### WHAT YOU WILL DO
Where the string "opensource" occurs in a line of the entries below, copy that line.

### DATA SHOWN
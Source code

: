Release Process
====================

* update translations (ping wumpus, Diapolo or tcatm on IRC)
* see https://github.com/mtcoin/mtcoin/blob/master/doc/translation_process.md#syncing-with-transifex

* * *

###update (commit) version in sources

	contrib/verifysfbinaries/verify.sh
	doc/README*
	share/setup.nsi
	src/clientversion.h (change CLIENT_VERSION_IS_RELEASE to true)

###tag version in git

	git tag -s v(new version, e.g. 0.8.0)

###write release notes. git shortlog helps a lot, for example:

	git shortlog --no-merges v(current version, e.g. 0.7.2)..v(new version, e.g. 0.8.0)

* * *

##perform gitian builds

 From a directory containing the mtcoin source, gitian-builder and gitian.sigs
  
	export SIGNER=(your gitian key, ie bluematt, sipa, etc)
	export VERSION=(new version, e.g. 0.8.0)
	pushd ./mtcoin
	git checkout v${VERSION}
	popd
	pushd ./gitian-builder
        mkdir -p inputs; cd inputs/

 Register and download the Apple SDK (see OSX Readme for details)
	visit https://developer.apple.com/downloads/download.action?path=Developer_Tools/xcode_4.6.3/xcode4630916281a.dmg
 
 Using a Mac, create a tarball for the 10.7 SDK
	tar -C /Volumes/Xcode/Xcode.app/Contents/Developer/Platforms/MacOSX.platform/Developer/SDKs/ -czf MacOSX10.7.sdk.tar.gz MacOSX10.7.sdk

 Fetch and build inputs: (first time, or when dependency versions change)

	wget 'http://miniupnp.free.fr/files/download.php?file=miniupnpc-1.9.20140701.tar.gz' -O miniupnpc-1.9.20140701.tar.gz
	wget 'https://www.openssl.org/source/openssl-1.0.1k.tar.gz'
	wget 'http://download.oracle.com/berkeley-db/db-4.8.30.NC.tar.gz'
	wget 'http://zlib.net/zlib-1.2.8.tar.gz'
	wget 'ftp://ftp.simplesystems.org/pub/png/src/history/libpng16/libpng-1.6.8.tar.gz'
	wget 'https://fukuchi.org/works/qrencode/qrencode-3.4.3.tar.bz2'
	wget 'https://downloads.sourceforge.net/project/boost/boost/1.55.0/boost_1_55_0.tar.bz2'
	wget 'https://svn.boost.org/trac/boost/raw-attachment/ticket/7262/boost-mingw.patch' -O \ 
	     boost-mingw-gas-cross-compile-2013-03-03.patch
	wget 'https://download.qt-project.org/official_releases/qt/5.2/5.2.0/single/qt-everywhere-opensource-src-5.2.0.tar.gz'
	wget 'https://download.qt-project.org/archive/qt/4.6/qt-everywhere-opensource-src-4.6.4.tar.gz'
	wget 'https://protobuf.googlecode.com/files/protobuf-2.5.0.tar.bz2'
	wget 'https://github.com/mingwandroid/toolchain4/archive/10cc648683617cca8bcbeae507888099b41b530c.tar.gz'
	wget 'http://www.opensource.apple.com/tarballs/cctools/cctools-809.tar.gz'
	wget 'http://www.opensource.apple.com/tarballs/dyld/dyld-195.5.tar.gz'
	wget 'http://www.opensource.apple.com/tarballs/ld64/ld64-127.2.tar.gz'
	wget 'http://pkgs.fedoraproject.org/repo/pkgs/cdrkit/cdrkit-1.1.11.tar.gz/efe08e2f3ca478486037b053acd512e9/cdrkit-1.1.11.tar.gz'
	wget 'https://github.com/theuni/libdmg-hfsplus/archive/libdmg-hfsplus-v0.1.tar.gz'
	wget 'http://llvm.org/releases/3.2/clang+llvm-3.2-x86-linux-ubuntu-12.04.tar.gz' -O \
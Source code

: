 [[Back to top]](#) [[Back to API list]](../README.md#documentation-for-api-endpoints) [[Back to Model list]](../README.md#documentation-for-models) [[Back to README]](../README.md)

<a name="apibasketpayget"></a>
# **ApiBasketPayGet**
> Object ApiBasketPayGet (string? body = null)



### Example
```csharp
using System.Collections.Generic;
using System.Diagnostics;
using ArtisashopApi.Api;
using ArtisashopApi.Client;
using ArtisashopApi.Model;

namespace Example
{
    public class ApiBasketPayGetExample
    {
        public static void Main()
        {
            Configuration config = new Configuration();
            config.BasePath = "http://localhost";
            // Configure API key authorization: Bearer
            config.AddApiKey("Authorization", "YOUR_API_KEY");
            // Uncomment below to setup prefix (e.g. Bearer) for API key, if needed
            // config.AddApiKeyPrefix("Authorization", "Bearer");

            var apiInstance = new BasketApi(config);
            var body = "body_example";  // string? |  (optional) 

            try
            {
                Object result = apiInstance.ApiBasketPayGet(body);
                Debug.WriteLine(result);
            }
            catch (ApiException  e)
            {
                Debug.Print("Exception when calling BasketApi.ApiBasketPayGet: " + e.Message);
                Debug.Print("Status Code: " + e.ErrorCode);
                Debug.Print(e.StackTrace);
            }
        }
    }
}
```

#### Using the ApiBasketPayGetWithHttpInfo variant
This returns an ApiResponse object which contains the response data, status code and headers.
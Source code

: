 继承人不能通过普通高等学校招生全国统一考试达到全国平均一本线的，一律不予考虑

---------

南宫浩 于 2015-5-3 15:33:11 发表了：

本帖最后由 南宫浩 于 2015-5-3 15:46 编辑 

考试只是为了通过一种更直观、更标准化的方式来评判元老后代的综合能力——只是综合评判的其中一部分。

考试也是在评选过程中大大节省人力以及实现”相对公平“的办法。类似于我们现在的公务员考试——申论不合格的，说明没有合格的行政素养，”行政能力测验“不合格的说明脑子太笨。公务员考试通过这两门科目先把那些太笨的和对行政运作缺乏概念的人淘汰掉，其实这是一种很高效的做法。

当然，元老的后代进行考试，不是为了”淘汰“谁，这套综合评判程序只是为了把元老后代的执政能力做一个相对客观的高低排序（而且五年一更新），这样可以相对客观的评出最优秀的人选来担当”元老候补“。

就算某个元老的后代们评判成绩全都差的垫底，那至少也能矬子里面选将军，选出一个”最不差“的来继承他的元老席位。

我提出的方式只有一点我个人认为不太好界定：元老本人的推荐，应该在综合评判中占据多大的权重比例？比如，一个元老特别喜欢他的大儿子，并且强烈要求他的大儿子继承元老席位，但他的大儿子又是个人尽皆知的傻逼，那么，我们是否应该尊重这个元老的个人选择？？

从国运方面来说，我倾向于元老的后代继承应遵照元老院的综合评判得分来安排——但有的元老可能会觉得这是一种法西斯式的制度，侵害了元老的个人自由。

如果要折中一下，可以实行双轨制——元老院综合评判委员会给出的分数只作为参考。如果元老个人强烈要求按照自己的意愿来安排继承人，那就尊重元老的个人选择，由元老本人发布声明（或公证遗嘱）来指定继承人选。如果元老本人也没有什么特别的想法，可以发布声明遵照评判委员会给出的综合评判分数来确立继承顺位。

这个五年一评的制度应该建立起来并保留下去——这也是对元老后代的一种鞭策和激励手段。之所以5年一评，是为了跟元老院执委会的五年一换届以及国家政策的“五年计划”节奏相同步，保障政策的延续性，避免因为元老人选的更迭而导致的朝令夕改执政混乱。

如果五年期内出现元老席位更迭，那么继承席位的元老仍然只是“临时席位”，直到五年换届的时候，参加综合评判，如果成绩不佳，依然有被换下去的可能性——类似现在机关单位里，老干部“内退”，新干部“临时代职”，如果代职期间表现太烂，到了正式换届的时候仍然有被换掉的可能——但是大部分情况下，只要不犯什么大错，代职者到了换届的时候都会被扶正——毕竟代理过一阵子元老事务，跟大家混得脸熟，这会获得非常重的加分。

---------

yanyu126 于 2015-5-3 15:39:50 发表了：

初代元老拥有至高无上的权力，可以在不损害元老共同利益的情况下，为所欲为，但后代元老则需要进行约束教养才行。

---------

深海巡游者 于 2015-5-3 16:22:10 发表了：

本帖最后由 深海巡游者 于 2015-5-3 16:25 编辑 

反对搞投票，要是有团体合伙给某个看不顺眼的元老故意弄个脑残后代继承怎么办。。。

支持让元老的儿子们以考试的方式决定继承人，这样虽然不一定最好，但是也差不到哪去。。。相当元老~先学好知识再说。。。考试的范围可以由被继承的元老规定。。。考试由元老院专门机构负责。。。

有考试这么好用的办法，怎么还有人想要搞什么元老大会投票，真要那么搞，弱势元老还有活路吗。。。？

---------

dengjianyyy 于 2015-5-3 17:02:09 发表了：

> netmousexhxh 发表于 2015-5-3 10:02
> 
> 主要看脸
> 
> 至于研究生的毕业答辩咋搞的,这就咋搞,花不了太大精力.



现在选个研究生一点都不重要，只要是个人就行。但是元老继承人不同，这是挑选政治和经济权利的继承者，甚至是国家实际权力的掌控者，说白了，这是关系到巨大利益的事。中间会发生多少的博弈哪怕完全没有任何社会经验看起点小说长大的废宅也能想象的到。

### FINAL ANSWER
	wget 'https://download.qt-project.org/official_releases/qt/5.2/5.2.0/single/qt-everywhere-opensource-src-5.2.0.tar.gz'
	wget 'https://download.qt-project.org/archive/qt/4.6/qt-everywhere-opensource-src-4.6.4.tar.gz'
	wget 'http://www.opensource.apple.com/tarballs/cctools/cctools-809.tar.gz'
	wget 'http://www.opensource.apple.com/tarballs/dyld/dyld-195.5.tar.gz'
	wget 'http://www.opensource.apple.com/tarballs/ld64/ld64-127.2.tar.gz'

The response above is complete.